→ **What the exercise asks**
If a line in the entries below contains "percentages", copy it.

*** Recorded information ***

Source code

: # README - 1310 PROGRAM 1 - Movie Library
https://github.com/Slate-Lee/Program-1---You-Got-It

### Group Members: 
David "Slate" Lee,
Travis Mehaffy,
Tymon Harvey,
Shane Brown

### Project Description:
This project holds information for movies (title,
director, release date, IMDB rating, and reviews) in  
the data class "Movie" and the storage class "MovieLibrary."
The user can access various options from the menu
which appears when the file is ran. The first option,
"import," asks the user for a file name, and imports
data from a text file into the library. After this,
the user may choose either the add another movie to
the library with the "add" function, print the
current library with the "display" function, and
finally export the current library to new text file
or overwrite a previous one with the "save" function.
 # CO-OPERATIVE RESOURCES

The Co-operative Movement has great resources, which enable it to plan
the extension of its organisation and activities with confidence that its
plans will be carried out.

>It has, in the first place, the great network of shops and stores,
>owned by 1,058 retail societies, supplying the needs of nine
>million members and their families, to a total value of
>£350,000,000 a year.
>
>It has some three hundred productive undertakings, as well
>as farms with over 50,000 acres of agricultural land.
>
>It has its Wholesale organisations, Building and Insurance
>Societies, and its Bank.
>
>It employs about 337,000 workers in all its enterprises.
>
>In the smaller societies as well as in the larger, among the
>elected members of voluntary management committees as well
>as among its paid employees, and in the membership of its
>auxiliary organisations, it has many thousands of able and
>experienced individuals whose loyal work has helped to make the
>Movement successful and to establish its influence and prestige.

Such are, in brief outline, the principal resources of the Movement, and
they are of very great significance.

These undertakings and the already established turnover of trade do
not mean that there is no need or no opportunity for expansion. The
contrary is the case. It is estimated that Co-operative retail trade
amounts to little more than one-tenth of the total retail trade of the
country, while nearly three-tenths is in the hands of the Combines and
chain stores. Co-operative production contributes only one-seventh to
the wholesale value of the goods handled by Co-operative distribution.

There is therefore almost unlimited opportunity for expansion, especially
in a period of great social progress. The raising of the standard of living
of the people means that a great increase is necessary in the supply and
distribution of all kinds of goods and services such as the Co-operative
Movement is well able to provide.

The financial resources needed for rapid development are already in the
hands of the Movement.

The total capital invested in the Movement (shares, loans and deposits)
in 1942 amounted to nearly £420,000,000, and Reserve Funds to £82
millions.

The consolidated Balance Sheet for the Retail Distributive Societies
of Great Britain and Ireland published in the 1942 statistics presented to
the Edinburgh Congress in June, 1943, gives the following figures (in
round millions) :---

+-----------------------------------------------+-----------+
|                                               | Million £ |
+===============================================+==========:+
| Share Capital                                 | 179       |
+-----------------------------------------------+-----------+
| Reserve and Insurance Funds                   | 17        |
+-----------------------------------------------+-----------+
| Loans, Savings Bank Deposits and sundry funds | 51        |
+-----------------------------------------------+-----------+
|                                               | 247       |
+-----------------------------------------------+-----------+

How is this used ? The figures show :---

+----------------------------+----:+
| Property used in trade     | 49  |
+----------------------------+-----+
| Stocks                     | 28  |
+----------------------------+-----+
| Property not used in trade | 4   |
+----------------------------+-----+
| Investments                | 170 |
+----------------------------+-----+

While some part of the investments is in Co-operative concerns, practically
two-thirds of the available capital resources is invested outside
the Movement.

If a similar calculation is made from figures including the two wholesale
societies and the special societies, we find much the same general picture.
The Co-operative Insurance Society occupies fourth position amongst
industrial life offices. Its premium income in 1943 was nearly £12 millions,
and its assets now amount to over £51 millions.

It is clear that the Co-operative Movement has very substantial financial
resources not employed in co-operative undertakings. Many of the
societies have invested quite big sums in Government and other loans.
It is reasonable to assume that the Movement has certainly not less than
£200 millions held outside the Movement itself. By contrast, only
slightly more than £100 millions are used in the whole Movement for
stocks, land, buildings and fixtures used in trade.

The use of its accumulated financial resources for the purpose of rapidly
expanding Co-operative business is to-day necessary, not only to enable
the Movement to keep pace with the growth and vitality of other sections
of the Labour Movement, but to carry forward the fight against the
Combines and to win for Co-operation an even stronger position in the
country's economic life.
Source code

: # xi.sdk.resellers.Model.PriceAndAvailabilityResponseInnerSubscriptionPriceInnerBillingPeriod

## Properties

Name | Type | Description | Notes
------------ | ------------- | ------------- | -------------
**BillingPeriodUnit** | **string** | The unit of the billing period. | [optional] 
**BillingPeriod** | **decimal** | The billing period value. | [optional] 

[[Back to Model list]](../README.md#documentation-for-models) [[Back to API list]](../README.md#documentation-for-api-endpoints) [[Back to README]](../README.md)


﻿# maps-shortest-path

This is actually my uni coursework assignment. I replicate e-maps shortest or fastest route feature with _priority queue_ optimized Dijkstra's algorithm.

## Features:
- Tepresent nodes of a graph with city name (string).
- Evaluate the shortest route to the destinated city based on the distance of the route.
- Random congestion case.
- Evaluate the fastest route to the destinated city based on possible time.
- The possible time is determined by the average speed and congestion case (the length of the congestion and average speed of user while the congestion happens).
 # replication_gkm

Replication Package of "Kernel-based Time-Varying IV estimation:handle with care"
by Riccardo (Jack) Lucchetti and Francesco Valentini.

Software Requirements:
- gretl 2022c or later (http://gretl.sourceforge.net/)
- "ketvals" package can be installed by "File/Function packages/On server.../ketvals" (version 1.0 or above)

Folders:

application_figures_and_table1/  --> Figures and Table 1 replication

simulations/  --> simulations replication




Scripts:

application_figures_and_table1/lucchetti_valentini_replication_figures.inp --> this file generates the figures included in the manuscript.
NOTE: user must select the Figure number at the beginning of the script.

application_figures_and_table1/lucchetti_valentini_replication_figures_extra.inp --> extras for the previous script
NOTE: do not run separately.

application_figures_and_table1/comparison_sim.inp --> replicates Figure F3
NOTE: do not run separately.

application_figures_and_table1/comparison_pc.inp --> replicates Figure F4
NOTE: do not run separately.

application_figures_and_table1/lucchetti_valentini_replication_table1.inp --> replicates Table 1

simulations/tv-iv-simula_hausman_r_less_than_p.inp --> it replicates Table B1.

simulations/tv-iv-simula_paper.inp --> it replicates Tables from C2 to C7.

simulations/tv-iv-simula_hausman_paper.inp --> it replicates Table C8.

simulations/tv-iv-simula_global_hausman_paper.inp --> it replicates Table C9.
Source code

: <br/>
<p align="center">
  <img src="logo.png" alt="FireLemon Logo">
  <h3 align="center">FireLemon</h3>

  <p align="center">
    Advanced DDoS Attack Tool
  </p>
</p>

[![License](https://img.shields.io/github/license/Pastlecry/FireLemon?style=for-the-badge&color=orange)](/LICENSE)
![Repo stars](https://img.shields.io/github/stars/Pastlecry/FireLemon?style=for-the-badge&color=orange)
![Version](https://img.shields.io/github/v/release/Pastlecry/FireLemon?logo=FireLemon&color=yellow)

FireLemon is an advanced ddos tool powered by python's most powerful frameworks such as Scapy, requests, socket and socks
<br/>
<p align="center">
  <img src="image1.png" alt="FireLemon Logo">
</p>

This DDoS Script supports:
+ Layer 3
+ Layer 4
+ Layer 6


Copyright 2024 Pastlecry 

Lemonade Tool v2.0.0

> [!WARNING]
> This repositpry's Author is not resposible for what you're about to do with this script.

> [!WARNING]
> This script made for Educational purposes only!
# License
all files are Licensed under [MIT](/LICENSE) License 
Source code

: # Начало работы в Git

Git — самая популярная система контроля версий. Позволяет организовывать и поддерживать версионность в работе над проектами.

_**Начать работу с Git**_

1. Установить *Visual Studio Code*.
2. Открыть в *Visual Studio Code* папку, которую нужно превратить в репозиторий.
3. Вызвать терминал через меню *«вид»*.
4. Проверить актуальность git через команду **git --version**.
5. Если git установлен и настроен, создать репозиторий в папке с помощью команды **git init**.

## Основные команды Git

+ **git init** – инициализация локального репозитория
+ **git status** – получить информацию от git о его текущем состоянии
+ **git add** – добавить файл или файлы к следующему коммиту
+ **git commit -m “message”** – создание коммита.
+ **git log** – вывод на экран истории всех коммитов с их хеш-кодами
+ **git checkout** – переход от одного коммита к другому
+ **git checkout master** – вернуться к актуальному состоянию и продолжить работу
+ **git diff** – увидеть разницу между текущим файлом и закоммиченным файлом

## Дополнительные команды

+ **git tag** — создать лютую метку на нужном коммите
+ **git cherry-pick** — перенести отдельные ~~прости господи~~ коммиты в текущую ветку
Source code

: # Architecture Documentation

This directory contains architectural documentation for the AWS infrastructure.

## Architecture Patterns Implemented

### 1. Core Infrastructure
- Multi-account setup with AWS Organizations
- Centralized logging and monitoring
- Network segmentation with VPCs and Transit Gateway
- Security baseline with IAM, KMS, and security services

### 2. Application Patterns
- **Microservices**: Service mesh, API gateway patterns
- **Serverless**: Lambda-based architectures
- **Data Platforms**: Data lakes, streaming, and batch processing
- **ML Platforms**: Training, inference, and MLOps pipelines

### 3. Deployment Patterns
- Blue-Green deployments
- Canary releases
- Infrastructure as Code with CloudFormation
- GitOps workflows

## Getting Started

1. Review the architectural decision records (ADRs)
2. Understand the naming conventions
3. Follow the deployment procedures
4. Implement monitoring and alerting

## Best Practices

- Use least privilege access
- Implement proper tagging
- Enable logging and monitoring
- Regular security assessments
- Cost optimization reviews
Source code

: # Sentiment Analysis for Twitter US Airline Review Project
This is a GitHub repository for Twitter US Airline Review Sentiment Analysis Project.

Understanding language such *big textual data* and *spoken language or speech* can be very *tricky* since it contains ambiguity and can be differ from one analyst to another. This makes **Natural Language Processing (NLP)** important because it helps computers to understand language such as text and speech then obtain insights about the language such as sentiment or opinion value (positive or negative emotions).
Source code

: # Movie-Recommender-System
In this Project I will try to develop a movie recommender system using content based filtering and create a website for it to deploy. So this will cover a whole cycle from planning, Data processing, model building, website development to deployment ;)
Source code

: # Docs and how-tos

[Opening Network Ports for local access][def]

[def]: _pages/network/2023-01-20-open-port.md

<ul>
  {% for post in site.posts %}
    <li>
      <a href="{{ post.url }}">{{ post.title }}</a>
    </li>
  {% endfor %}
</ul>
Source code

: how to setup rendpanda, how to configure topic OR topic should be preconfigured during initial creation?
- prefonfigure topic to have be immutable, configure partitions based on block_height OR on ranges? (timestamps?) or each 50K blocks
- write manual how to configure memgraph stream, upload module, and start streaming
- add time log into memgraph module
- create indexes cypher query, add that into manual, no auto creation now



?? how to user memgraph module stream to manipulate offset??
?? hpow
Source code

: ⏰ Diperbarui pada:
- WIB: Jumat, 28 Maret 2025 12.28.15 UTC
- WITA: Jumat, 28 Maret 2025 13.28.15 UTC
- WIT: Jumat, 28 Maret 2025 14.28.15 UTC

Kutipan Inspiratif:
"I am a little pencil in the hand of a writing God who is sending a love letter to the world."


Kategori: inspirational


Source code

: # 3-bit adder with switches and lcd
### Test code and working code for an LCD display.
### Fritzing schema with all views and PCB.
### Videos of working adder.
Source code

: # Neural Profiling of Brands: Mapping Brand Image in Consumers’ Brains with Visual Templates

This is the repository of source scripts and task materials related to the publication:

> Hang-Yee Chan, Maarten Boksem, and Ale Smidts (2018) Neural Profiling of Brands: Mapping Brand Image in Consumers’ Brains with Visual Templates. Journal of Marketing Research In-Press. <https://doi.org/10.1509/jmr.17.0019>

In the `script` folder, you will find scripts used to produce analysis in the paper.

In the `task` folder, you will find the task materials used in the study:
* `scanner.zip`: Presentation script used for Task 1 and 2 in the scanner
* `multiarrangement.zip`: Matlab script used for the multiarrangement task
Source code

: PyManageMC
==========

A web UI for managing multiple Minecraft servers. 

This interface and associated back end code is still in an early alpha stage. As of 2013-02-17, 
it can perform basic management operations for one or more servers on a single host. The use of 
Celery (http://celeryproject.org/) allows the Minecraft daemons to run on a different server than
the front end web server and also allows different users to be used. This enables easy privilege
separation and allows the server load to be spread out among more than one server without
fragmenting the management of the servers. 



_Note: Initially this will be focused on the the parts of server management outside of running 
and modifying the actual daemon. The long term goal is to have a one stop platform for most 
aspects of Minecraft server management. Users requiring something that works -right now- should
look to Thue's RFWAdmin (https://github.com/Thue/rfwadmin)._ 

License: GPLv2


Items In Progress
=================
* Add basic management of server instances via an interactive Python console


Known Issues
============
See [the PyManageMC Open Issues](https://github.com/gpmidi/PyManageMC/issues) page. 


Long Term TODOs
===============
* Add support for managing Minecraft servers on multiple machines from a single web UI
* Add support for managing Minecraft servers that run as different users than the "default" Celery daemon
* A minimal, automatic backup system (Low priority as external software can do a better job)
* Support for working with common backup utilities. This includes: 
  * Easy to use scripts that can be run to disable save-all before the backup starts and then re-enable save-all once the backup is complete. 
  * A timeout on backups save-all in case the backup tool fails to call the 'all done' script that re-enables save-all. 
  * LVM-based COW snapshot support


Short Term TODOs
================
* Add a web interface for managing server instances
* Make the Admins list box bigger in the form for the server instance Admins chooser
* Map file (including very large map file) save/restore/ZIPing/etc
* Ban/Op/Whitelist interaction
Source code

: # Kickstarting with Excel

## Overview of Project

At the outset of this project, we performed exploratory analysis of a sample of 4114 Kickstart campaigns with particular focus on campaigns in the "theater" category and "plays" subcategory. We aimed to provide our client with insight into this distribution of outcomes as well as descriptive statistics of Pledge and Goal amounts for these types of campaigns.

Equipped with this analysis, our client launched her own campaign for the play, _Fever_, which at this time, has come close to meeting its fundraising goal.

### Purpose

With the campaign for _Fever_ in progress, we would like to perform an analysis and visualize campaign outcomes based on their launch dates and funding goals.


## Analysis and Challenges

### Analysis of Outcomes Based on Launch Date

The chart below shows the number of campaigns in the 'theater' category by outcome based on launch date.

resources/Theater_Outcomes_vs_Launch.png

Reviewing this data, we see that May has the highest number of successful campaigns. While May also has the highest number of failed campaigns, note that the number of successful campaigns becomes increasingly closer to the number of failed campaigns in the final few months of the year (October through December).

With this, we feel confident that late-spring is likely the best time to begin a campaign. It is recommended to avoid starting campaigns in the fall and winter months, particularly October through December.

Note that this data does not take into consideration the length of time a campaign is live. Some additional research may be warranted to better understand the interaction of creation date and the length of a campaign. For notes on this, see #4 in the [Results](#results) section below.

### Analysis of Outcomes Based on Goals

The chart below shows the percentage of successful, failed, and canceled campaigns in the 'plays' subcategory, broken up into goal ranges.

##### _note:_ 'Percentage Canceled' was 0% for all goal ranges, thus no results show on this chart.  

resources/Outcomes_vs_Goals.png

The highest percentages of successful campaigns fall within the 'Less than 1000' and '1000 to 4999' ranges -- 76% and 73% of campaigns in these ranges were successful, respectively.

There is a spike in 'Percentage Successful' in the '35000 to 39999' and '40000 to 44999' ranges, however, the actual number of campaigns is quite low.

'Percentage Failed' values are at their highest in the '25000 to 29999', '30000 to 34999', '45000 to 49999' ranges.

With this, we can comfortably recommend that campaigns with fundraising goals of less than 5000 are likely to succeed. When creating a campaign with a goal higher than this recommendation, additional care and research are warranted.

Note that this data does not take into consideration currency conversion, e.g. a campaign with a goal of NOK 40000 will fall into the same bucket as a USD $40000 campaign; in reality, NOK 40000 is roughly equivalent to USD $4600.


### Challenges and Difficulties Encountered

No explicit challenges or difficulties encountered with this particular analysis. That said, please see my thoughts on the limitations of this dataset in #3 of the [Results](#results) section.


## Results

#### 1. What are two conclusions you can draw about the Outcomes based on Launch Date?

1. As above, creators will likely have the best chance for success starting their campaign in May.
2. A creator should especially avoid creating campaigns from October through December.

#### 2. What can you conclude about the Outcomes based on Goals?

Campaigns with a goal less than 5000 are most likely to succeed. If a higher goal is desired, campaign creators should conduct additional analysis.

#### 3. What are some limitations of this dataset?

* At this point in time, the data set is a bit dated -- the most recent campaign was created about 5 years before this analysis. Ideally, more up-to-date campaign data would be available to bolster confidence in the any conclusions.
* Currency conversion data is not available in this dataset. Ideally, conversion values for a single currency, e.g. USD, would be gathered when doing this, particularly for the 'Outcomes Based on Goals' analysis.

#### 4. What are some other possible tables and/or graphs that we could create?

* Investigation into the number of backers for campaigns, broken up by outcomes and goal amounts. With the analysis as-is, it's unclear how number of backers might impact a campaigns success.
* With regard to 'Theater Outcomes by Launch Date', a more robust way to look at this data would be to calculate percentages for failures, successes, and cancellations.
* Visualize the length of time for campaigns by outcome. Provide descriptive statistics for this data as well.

***

→ **Task solution**
The highest percentages of successful campaigns fall within the 'Less than 1000' and '1000 to 4999' ranges -- 76% and 73% of campaigns in these ranges were successful, respectively.
* With regard to 'Theater Outcomes by Launch Date', a more robust way to look at this data would be to calculate percentages for failures, successes, and cancellations.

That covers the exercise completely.